YOUR ASSIGNMENT.
Please copy exactly the lines from the first in the records through the line that contains "bíblicos? ¿Quizá por el número de bautismos?", but not the pictures.

Records from a data collection.
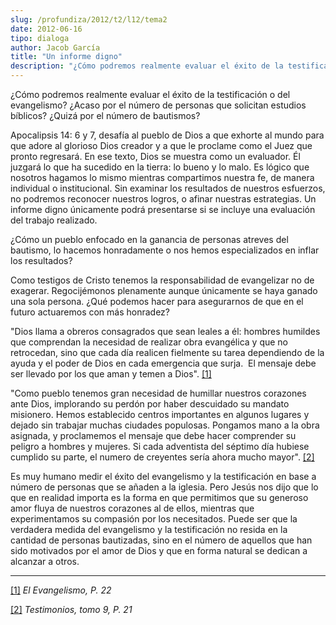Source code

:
 ```yaml
---
slug: /profundiza/2012/t2/l12/tema2
date: 2012-06-16
tipo: dialoga
author: Jacob García
title: "Un informe digno"
description: "¿Cómo podremos realmente evaluar el éxito de la testificación o del  evangelismo? ¿Acaso por el número de personas que solicitan estudios bíblicos?  ¿Quizá por el número de bautismos? Apocalipsis 14: 6 y 7, desafía al pueblo de  Dios a que exhorte al mundo para que adore al gl..."
---
```


¿Cómo podremos realmente evaluar el éxito de la testificación o del evangelismo? ¿Acaso por el número de personas que solicitan estudios bíblicos? ¿Quizá por el número de bautismos?

Apocalipsis 14: 6 y 7, desafía al pueblo de Dios a que exhorte al mundo para que adore al glorioso Dios creador y a que le proclame como el Juez que pronto regresará. En ese texto, Dios se muestra como un evaluador. Él juzgará lo que ha sucedido en la tierra: lo bueno y lo malo. Es lógico que nosotros hagamos lo mismo mientras compartimos nuestra fe, de manera individual o institucional. Sin examinar los resultados de nuestros esfuerzos, no podremos reconocer nuestros logros, o afinar nuestras estrategias. Un informe digno únicamente podrá presentarse si se incluye una evaluación del trabajo realizado.

¿Cómo un pueblo enfocado en la ganancia de personas atreves del bautismo, lo hacemos honradamente o nos hemos especializados en inflar los resultados?

Como testigos de Cristo tenemos la responsabilidad de evangelizar no de exagerar. Regocijémonos plenamente aunque únicamente se haya ganado una sola persona. ¿Qué podemos hacer para asegurarnos de que en el futuro actuaremos con más honradez?

"Dios llama a obreros consagrados que sean leales a él: hombres humildes que comprendan la necesidad de realizar obra evangélica y que no retrocedan, sino que cada día realicen fielmente su tarea dependiendo de la ayuda y el poder de Dios en cada emergencia que surja.  El mensaje debe ser llevado por los que aman y temen a Dios". [[1]](file:///C:/Documents%20and%20Settings/ifo/My%20Documents/Downloads/Un%20informe%20digno.docx#_ftn1 "")

"Como pueblo tenemos gran necesidad de humillar nuestros corazones ante Dios, implorando su perdón por haber descuidado su mandato misionero. Hemos establecido centros importantes en algunos lugares y dejado sin trabajar muchas ciudades populosas. Pongamos mano a la obra asignada, y proclamemos el mensaje que debe hacer comprender su peligro a hombres y mujeres. Si cada adventista del séptimo día hubiese cumplido su parte, el numero de creyentes sería ahora mucho mayor". [[2]](file:///C:/Documents%20and%20Settings/ifo/My%20Documents/Downloads/Un%20informe%20digno.docx#_ftn2 "")

Es muy humano medir el éxito del evangelismo y la testificación en base a número de personas que se añaden a la iglesia. Pero Jesús nos dijo que lo que en realidad importa es la forma en que permitimos que su generoso amor fluya de nuestros corazones al de ellos, mientras que experimentamos su compasión por los necesitados. Puede ser que la verdadera medida del evangelismo y la testificación no resida en la cantidad de personas bautizadas, sino en el número de aquellos que han sido motivados por el amor de Dios y que en forma natural se dedican a alcanzar a otros.

* * *

[[1]](file:///C:/Documents%20and%20Settings/ifo/My%20Documents/Downloads/Un%20informe%20digno.docx#_ftnref1 "") _El Evangelismo, P. 22_

[[2]](file:///C:/Documents%20and%20Settings/ifo/My%20Documents/Downloads/Un%20informe%20digno.docx#_ftnref2 "") _Testimonios, tomo 9, P. 21_

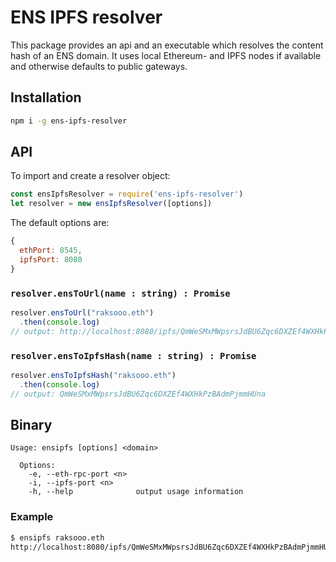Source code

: # ENS IPFS resolver
This package provides an api and an executable which resolves the content hash of an ENS domain. It uses local Ethereum- and IPFS nodes if available and otherwise defaults to public gateways.

## Installation
```sh
npm i -g ens-ipfs-resolver
```

## API
To import and create a resolver object:
```javascript
const ensIpfsResolver = require('ens-ipfs-resolver')
let resolver = new ensIpfsResolver([options])
```

The default options are:
```javascript
{
  ethPort: 8545,
  ipfsPort: 8080
}
```

### `resolver.ensToUrl(name : string) : Promise`
```javascript
resolver.ensToUrl("raksooo.eth")
  .then(console.log)
// output: http://localhost:8080/ipfs/QmWeSMxMWpsrsJdBU6Zqc6DXZEf4WXHkPzBAdmPjmmHUna
```

### `resolver.ensToIpfsHash(name : string) : Promise`
```javascript
resolver.ensToIpfsHash("raksooo.eth")
  .then(console.log)
// output: QmWeSMxMWpsrsJdBU6Zqc6DXZEf4WXHkPzBAdmPjmmHUna
```

## Binary
```
Usage: ensipfs [options] <domain>

  Options:
    -e, --eth-rpc-port <n>  
    -i, --ipfs-port <n>     
    -h, --help              output usage information
```

### Example
```sh
$ ensipfs raksooo.eth
http://localhost:8080/ipfs/QmWeSMxMWpsrsJdBU6Zqc6DXZEf4WXHkPzBAdmPjmmHUna
```

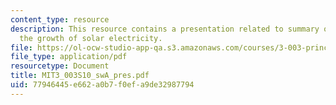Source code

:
 ```yaml
---
content_type: resource
description: This resource contains a presentation related to summary of options for
  the growth of solar electricity.
file: https://ol-ocw-studio-app-qa.s3.amazonaws.com/courses/3-003-principles-of-engineering-practice-spring-2010/77946445e662a0b7f0efa9de32987794_MIT3_003S10_swA_pres.pdf
file_type: application/pdf
resourcetype: Document
title: MIT3_003S10_swA_pres.pdf
uid: 77946445-e662-a0b7-f0ef-a9de32987794
---
```

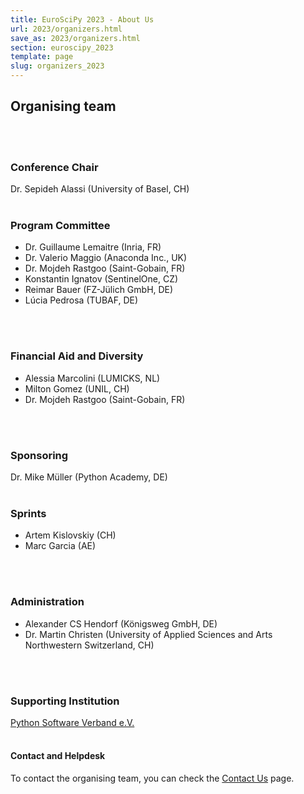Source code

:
 ```yaml
---
title: EuroSciPy 2023 - About Us
url: 2023/organizers.html
save_as: 2023/organizers.html
section: euroscipy_2023
template: page
slug: organizers_2023
---
```


## Organising team
</br>
</br>

### Conference Chair
Dr. Sepideh Alassi (University of Basel, CH)
</br>
</br>

### Program Committee
- Dr. Guillaume Lemaitre (Inria, FR)
- Dr. Valerio Maggio (Anaconda Inc., UK)
- Dr. Mojdeh Rastgoo (Saint-Gobain, FR)
- Konstantin Ignatov (SentinelOne, CZ)
- Reimar Bauer (FZ-Jülich GmbH, DE)
- Lúcia Pedrosa (TUBAF, DE)
</br>
</br>

### Financial Aid and Diversity
- Alessia Marcolini (LUMICKS, NL)
- Milton Gomez (UNIL, CH)
- Dr. Mojdeh Rastgoo (Saint-Gobain, FR)
</br>
</br>

### Sponsoring
Dr. Mike Müller (Python Academy, DE)
</br>
</br>

### Sprints
- Artem Kislovskiy (CH)
- Marc Garcia (AE)
</br>
</br>

### Administration
- Alexander CS Hendorf (Königsweg GmbH, DE)
- Dr. Martin Christen (University of Applied Sciences and Arts Northwestern Switzerland, CH)
</br>
</br>

### Supporting Institution
[Python Software Verband e.V.](https://python-verband.org/)
</br>
</br>

#### Contact and Helpdesk

To contact the organising team, you can check the [Contact Us](contact_us.html) page.

</br>
</br>
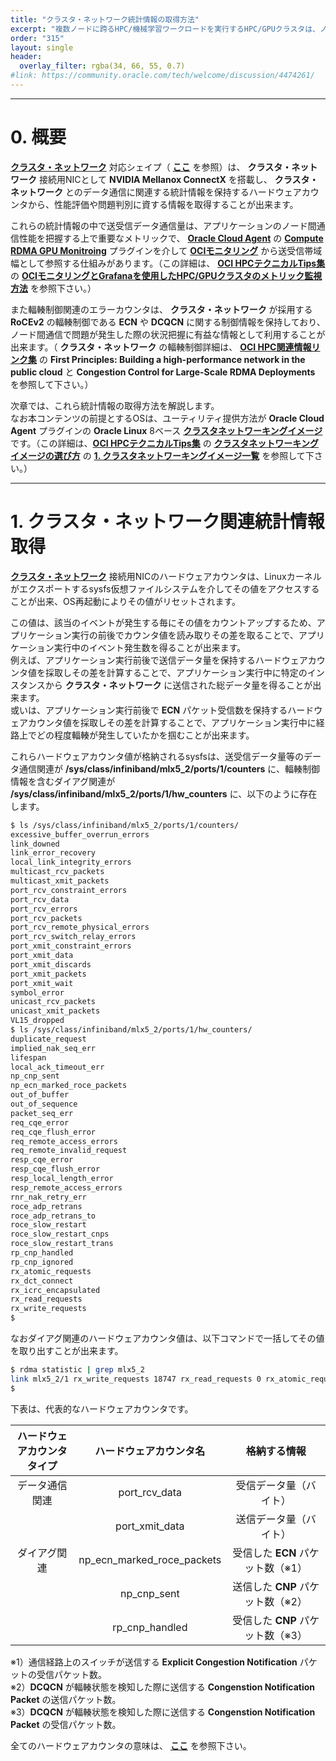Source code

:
 ```yaml
---
title: "クラスタ・ネットワーク統計情報の取得方法"
excerpt: "複数ノードに跨るHPC/機械学習ワークロードを実行するHPC/GPUクラスタは、ノード間通信に使用するクラスタ・ネットワークが想定通りに使用されて初めてその性能を発揮することが出来ます。ここで、インスタンスを **クラスタ・ネットワーク** に接続するNIC（NVIDIA Mellanox ConnectX）は、これを介して通信する際の様々な統計情報を記録するハードウェアカウンタを備えており、インスタンスのOS上でこれらを取得することが可能です。本テクニカルTipsは、クラスタ・ネットワークに接続するインスタンスでクラスタ・ネットワークの利用状況や問題判別に役立つ統計情報を取得する方法を解説します。"
order: "315"
layout: single
header:
  overlay_filter: rgba(34, 66, 55, 0.7)
#link: https://community.oracle.com/tech/welcome/discussion/4474261/
---
```


***
# 0. 概要

**[クラスタ・ネットワーク](/ocitutorials/hpc/#5-1-クラスタネットワーク)** 対応シェイプ（ **[ここ](https://docs.public.oneportal.content.oci.oraclecloud.com/ja-jp/iaas/Content/Compute/Tasks/managingclusternetworks.htm#supported-shapes)** を参照）は、 **クラスタ・ネットワーク** 接続用NICとして **NVIDIA Mellanox ConnectX** を搭載し、 **クラスタ・ネットワーク** とのデータ通信に関連する統計情報を保持するハードウェアカウンタから、性能評価や問題判別に資する情報を取得することが出来ます。

これらの統計情報の中で送受信データ通信量は、アプリケーションのノード間通信性能を把握する上で重要なメトリックで、 **[Oracle Cloud Agent](https://docs.oracle.com/ja-jp/iaas/Content/Compute/Tasks/manage-plugins.htm)** の **[Compute RDMA GPU Monitroing](https://docs.oracle.com/ja-jp/iaas/Content/Compute/References/high-performance-compute.htm#high-performance-computing-plugins)** プラグインを介して **[OCIモニタリング](https://docs.oracle.com/ja-jp/iaas/Content/Monitoring/home.htm)** から送受信帯域幅として参照する仕組みがあります。（この詳細は、 **[OCI HPCテクニカルTips集](/ocitutorials/hpc/#3-oci-hpcテクニカルtips集)** の **[OCIモニタリングとGrafanaを使用したHPC/GPUクラスタのメトリック監視方法](/ocitutorials/hpc/tech-knowhow/metric-monitoring/)** を参照下さい。）

また輻輳制御関連のエラーカウンタは、 **クラスタ・ネットワーク** が採用する **RoCEv2** の輻輳制御である **ECN** や **DCQCN** に関する制御情報を保持しており、ノード間通信で問題が発生した際の状況把握に有益な情報として利用することが出来ます。（ **クラスタ・ネットワーク** の輻輳制御詳細は、 **[OCI HPC関連情報リンク集](/ocitutorials/hpc/#4-oci-hpc関連情報リンク集)** の  **First Principles: Building a high-performance network in the public cloud** と **Congestion Control for Large-Scale RDMA Deployments** を参照して下さい。）

次章では、これら統計情報の取得方法を解説します。  
なお本コンテンツの前提とするOSは、ユーティリティ提供方法が **Oracle Cloud Agent** プラグインの **Oracle Linux** 8ベース  **[クラスタネットワーキングイメージ](/ocitutorials/hpc/#5-13-クラスタネットワーキングイメージ)** です。（この詳細は、**[OCI HPCテクニカルTips集](/ocitutorials/hpc/#3-oci-hpcテクニカルtips集)** の **[クラスタネットワーキングイメージの選び方](/ocitutorials/hpc/tech-knowhow/osimage-for-cluster/)** の **[1. クラスタネットワーキングイメージ一覧](/ocitutorials/hpc/tech-knowhow/osimage-for-cluster/#1-クラスタネットワーキングイメージ一覧)** を参照して下さい。）

***
# 1. クラスタ・ネットワーク関連統計情報取得

**[クラスタ・ネットワーク](/ocitutorials/hpc/#5-1-クラスタネットワーク)** 接続用NICのハードウェアカウンタは、Linuxカーネルがエクスポートするsysfs仮想ファイルシステムを介してその値をアクセスすることが出来、OS再起動によりその値がリセットされます。
 
この値は、該当のイベントが発生する毎にその値をカウントアップするため、アプリケーション実行の前後でカウンタ値を読み取りその差を取ることで、アプリケーション実行中のイベント発生数を得ることが出来ます。  
例えば、アプリケーション実行前後で送信データ量を保持するハードウェアカウンタ値を採取しその差を計算することで、アプリケーション実行中に特定のインスタンスから **クラスタ・ネットワーク** に送信された総データ量を得ることが出来ます。  
或いは、アプリケーション実行前後で **ECN** パケット受信数を保持するハードウェアカウンタ値を採取しその差を計算することで、アプリケーション実行中に経路上でどの程度輻輳が発生していたかを掴むことが出来ます。

これらハードウェアカウンタ値が格納されるsysfsは、送受信データ量等のデータ通信関連が **/sys/class/infiniband/mlx5_2/ports/1/counters** に、輻輳制御情報を含むダイアグ関連が **/sys/class/infiniband/mlx5_2/ports/1/hw_counters** に、以下のように存在します。

```sh
$ ls /sys/class/infiniband/mlx5_2/ports/1/counters/
excessive_buffer_overrun_errors
link_downed
link_error_recovery
local_link_integrity_errors
multicast_rcv_packets
multicast_xmit_packets
port_rcv_constraint_errors
port_rcv_data
port_rcv_errors
port_rcv_packets
port_rcv_remote_physical_errors
port_rcv_switch_relay_errors
port_xmit_constraint_errors
port_xmit_data
port_xmit_discards
port_xmit_packets
port_xmit_wait
symbol_error
unicast_rcv_packets
unicast_xmit_packets
VL15_dropped
$ ls /sys/class/infiniband/mlx5_2/ports/1/hw_counters/
duplicate_request
implied_nak_seq_err
lifespan
local_ack_timeout_err
np_cnp_sent
np_ecn_marked_roce_packets
out_of_buffer
out_of_sequence
packet_seq_err
req_cqe_error
req_cqe_flush_error
req_remote_access_errors
req_remote_invalid_request
resp_cqe_error
resp_cqe_flush_error
resp_local_length_error
resp_remote_access_errors
rnr_nak_retry_err
roce_adp_retrans
roce_adp_retrans_to
roce_slow_restart
roce_slow_restart_cnps
roce_slow_restart_trans
rp_cnp_handled
rp_cnp_ignored
rx_atomic_requests
rx_dct_connect
rx_icrc_encapsulated
rx_read_requests
rx_write_requests
$
```

なおダイアグ関連のハードウェアカウンタ値は、以下コマンドで一括してその値を取り出すことが出来ます。

```sh
$ rdma statistic | grep mlx5_2
link mlx5_2/1 rx_write_requests 18747 rx_read_requests 0 rx_atomic_requests 0 out_of_buffer 0 out_of_sequence 0 duplicate_request 0 rnr_nak_retry_err 0 packet_seq_err 0 implied_nak_seq_err 0 local_ack_timeout_err 0 rx_dct_connect 0 resp_local_length_error 0 resp_cqe_error 0 req_cqe_error 0 req_remote_invalid_request 0 req_remote_access_errors 0 resp_remote_access_errors 0 resp_cqe_flush_error 0 req_cqe_flush_error 0 roce_adp_retrans 0 roce_adp_retrans_to 0 roce_slow_restart 0 roce_slow_restart_cnps 0 roce_slow_restart_trans 0 rp_cnp_ignored 0 rp_cnp_handled 0 np_ecn_marked_roce_packets 0 np_cnp_sent 0 rx_icrc_encapsulated 0 
$
```

下表は、代表的なハードウェアカウンタです。

| ハードウェアカウンタ<br>タイプ | ハードウェアカウンタ名                | 格納する情報             |
| :-----------: | :------------------------: | :----------------: |
| データ通信関連    | port_rcv_data              | 受信データ量（バイト）        |
|               | port_xmit_data             | 送信データ量（バイト）        |
| ダイアグ関連     | np_ecn_marked_roce_packets | 受信した **ECN** パケット数（※1） |
|               | np_cnp_sent                | 送信した **CNP** パケット数（※2） |
|               | rp_cnp_handled             | 受信した **CNP** パケット数（※3） |

※1）通信経路上のスイッチが送信する **Explicit Congestion Notification** パケットの受信パケット数。  
※2）**DCQCN** が輻輳状態を検知した際に送信する **Congenstion Notification Packet** の送信パケット数。  
※3）**DCQCN** が輻輳状態を検知した際に送信する **Congenstion Notification Packet** の受信パケット数。

全てのハードウェアカウンタの意味は、 **[ここ](https://enterprise-support.nvidia.com/s/article/understanding-mlx5-linux-counters-and-status-parameters)** を参照下さい。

ANSWER SECTION.
Source code

:
 ```yaml
---
slug: /profundiza/2012/t2/l12/tema2
date: 2012-06-16
tipo: dialoga
author: Jacob García
title: "Un informe digno"
description: "¿Cómo podremos realmente evaluar el éxito de la testificación o del  evangelismo? ¿Acaso por el número de personas que solicitan estudios bíblicos?  ¿Quizá por el número de bautismos? Apocalipsis 14: 6 y 7, desafía al pueblo de  Dios a que exhorte al mundo para que adore al gl..."
---
```


¿Cómo podremos realmente evaluar el éxito de la testificación o del evangelismo? ¿Acaso por el número de personas que solicitan estudios bíblicos? ¿Quizá por el número de bautismos?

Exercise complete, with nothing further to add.